Genome Editing of Expanded CTG Repeats within the Human DMPK Gene Reduces Nuclear RNA Foci in the Muscle of DM1 Mice

Abstract

Myotonic dystrophy type 1 (DM1) is caused by a CTG repeat expansion located in the 3' UTR of the DMPK gene. Expanded DMPK transcripts aggregate into nuclear foci and alter the function of RNA-binding proteins, leading to defects in the alternative splicing of numerous pre-mRNAs. To date, there is no curative treatment for DM1. Here we investigated a gene-editing strategy using the CRISPR-Cas9 system from Staphylococcus aureus (Sa) to delete the CTG repeats in the human DMPK locus. Co-expression of SaCas9 and selected pairs of single-guide RNAs (sgRNAs) in cultured DM1 patient-derived muscle line cells carrying 2,600 CTG repeats resulted in targeted DNA deletion, ribonucleoprotein foci disappearance, and correction of splicing abnormalities in various transcripts.

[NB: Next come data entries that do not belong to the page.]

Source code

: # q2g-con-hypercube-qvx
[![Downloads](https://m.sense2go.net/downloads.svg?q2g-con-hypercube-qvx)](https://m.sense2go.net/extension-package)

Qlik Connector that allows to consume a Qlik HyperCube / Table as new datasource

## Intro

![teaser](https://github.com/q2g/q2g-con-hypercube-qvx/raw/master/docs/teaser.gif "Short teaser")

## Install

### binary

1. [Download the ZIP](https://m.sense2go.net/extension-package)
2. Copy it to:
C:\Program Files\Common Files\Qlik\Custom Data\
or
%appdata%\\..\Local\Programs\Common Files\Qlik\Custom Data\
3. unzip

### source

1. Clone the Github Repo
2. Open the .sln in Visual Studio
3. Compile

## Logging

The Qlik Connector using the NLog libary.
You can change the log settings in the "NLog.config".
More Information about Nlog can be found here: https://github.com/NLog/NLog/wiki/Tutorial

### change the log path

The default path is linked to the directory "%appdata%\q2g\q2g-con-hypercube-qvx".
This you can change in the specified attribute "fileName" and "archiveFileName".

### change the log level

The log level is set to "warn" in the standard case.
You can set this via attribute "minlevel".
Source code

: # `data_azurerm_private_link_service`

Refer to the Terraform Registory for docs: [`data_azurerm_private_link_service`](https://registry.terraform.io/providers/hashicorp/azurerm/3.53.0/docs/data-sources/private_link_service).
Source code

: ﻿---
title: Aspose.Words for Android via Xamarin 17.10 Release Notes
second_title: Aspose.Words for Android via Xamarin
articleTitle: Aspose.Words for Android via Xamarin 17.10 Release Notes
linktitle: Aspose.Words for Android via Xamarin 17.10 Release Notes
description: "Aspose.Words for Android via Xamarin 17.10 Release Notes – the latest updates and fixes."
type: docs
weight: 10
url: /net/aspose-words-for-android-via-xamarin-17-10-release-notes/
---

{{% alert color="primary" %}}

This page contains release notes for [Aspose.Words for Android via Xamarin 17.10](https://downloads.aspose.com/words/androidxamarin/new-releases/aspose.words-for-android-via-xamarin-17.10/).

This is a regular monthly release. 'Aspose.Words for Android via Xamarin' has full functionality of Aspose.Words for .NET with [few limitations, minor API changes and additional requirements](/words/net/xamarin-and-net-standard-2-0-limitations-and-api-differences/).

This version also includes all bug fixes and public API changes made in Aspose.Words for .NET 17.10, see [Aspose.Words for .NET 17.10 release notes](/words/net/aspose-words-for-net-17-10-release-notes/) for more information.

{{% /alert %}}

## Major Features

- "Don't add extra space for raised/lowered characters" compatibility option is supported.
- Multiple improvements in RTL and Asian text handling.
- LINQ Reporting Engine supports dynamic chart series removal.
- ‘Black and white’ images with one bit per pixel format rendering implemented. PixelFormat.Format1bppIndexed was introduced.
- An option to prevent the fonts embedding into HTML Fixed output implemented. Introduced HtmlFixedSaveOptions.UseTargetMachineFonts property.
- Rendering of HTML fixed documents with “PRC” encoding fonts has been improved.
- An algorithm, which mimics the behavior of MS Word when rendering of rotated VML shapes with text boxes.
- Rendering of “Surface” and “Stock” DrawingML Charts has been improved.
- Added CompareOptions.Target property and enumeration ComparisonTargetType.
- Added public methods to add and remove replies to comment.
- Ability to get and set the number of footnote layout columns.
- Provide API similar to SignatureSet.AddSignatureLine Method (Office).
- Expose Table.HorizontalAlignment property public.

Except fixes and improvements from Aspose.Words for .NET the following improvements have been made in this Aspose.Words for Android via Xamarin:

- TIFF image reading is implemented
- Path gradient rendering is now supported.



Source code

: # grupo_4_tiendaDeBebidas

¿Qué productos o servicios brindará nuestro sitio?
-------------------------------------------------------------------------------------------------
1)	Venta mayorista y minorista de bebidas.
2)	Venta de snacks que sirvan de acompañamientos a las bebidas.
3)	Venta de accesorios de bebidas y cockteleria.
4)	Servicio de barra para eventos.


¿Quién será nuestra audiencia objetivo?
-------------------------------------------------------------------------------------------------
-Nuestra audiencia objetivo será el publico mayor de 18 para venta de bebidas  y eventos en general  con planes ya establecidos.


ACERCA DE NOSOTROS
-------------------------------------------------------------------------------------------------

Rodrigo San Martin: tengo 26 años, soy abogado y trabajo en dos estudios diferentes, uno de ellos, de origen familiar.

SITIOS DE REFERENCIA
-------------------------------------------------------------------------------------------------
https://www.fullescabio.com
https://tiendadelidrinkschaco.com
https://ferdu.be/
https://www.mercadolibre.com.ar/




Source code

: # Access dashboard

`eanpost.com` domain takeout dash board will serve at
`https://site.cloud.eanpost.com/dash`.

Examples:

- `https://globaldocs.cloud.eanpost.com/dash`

Furthermore, a single intramuscular injection of recombinant AAV vectors expressing CRISPR-SaCas9 components in the tibialis anterior muscle of DMSXL (myotonic dystrophy mouse line carrying the human DMPK gene with >1,000 CTG repeats) mice decreased the number of pathological RNA foci in myonuclei. These results establish the proof of concept that genome editing of a large trinucleotide expansion is feasible in muscle and may represent a useful strategy to be further developed for the treatment of myotonic dystrophy.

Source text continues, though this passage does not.